Artificial Intelligence: The Good and The Bad

The phenomenon of artificial intelligence (AI) has made its way into many different sectors since the 1950s, however, it has only gained popularity within medical education in the last two decades (1). As research continues to grow in this field, we have yet to learn more about the impact of AI in medical education. The use of advanced technologies like AI holds potential to enhance how future medical professionals are trained by providing new possibilities and challenges in educational settings (2). Embracing AI in medical education is not merely about adopting new technologies; it’s about transforming the entire educational landscape to produce more competent, efficient, and well-rounded healthcare providers. Like anything else, there come benefits and challenges when implementing AI.

The Benefits of AI in Medical Education

Personalised Learning

With the capacity to evaluate and summarise large pieces of information, AI can create both formative and summative individualised feedback with minimal time and cost which provides objective guidance to enrich a student’s learning experience (3). Additionally, AI’s facilitation of different learning strategies including problem-based learning, case-based learning or small/large group learning play a significant role in the quality of medical education by highlighting strengths and pinpointing areas that need improvement (4)

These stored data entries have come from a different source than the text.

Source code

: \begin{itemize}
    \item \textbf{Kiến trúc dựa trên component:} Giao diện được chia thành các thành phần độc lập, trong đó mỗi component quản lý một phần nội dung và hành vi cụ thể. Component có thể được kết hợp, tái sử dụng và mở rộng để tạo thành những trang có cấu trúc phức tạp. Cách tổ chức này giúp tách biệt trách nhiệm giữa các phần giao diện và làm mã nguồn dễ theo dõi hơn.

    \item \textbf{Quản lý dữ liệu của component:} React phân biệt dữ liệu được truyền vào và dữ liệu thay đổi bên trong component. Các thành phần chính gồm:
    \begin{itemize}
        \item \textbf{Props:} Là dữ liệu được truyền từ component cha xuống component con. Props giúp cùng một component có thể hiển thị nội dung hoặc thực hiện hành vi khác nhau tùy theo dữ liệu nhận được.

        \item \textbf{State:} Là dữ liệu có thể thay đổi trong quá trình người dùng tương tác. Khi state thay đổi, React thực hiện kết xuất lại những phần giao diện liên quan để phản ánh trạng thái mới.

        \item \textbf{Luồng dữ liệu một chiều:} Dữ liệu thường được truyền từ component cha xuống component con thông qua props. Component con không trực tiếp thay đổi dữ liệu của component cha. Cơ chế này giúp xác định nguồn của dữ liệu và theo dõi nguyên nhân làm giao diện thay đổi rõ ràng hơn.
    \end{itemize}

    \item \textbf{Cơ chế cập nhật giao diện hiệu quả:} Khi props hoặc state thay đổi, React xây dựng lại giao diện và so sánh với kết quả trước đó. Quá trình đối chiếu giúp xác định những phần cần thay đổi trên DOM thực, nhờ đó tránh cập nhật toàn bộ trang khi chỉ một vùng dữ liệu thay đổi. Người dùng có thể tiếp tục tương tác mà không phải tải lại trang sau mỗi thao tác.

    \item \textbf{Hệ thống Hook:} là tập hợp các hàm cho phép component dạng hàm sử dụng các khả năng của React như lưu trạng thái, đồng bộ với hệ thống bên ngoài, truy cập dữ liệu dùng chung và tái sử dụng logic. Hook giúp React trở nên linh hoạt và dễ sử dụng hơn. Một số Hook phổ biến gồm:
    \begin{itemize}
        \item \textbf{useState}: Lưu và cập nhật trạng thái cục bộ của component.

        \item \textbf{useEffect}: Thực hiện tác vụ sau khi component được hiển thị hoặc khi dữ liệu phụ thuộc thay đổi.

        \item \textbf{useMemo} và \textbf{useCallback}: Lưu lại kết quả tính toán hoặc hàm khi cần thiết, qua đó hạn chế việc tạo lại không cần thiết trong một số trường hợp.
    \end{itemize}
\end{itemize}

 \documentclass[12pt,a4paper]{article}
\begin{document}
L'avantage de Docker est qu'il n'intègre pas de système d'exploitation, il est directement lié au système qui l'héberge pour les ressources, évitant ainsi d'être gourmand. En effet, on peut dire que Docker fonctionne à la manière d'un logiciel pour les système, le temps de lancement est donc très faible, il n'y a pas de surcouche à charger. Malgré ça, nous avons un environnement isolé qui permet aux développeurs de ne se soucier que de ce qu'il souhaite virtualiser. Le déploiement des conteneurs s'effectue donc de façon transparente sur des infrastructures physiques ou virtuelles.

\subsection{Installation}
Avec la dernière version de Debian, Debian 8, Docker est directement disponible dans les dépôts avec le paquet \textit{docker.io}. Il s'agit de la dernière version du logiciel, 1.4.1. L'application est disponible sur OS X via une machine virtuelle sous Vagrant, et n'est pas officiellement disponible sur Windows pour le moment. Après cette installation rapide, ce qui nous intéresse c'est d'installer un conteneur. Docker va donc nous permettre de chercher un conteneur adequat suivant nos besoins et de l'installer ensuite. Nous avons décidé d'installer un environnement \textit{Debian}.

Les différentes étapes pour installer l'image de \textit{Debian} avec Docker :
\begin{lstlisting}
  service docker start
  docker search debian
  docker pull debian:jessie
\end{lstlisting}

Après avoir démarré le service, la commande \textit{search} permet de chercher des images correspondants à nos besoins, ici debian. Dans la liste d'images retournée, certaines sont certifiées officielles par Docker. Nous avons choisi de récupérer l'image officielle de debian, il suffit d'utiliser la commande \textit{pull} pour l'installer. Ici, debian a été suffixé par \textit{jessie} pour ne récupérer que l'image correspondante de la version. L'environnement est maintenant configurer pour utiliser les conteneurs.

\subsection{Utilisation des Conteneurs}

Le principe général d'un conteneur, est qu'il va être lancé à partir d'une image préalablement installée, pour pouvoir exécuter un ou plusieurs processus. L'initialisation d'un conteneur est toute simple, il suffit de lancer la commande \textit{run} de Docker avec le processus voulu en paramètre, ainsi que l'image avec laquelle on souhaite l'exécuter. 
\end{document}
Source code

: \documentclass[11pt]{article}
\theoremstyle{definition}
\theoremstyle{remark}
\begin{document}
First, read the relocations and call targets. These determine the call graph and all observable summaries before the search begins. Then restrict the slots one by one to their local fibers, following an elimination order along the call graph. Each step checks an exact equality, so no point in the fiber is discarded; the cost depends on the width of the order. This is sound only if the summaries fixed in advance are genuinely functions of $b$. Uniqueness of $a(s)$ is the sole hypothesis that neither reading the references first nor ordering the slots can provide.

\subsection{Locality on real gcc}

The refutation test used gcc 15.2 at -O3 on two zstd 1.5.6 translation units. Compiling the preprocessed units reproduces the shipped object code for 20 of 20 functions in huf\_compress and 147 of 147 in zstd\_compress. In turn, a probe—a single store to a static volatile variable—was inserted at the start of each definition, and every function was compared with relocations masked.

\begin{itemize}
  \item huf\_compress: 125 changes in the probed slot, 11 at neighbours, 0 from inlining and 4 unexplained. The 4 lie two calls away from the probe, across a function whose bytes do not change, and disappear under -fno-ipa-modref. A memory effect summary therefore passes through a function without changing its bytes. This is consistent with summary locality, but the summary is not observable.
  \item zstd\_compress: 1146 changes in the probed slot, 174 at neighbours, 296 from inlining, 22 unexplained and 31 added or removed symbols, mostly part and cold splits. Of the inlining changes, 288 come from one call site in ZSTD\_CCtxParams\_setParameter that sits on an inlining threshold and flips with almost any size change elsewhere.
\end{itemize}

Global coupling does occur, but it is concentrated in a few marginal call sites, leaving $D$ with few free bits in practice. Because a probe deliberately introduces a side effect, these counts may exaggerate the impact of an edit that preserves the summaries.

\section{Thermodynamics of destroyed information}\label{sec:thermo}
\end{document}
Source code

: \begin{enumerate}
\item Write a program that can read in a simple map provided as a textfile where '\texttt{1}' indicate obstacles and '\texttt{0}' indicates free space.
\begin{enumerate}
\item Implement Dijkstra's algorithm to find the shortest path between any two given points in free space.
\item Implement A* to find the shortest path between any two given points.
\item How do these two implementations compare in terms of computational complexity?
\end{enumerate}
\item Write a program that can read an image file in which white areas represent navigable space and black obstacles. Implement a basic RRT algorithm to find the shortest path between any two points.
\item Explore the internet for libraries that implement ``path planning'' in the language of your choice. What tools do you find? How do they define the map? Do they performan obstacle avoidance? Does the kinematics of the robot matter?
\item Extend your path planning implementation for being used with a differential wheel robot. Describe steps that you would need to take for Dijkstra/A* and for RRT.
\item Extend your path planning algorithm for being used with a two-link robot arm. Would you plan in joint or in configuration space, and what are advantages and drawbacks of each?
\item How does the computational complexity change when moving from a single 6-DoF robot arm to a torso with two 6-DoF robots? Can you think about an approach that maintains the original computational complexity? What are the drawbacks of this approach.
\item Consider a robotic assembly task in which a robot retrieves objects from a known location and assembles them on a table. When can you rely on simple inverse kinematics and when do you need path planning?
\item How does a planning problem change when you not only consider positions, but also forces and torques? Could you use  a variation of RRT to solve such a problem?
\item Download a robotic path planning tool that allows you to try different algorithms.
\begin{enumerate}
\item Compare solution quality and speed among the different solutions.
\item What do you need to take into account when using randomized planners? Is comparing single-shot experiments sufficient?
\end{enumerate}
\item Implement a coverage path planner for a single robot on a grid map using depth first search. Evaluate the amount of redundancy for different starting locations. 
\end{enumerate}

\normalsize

Better Clinical Simulation Organisation

AI-powered Virtual Reality (VR) and Augmented Reality (AR) technologies can create realistic simulations of clinical environments and are continuing to enhance medical education (5). These simulations allow students to practise procedures and decision-making in a risk-free setting, improving their clinical skills and confidence. Similarly, AI-driven clinical setting simulators can mimic complex patient interactions, presenting a range of scenarios from common conditions to rare diseases. These simulators can provide immediate feedback and track progress over time, offering a hands-on experience that is invaluable for medical training (6).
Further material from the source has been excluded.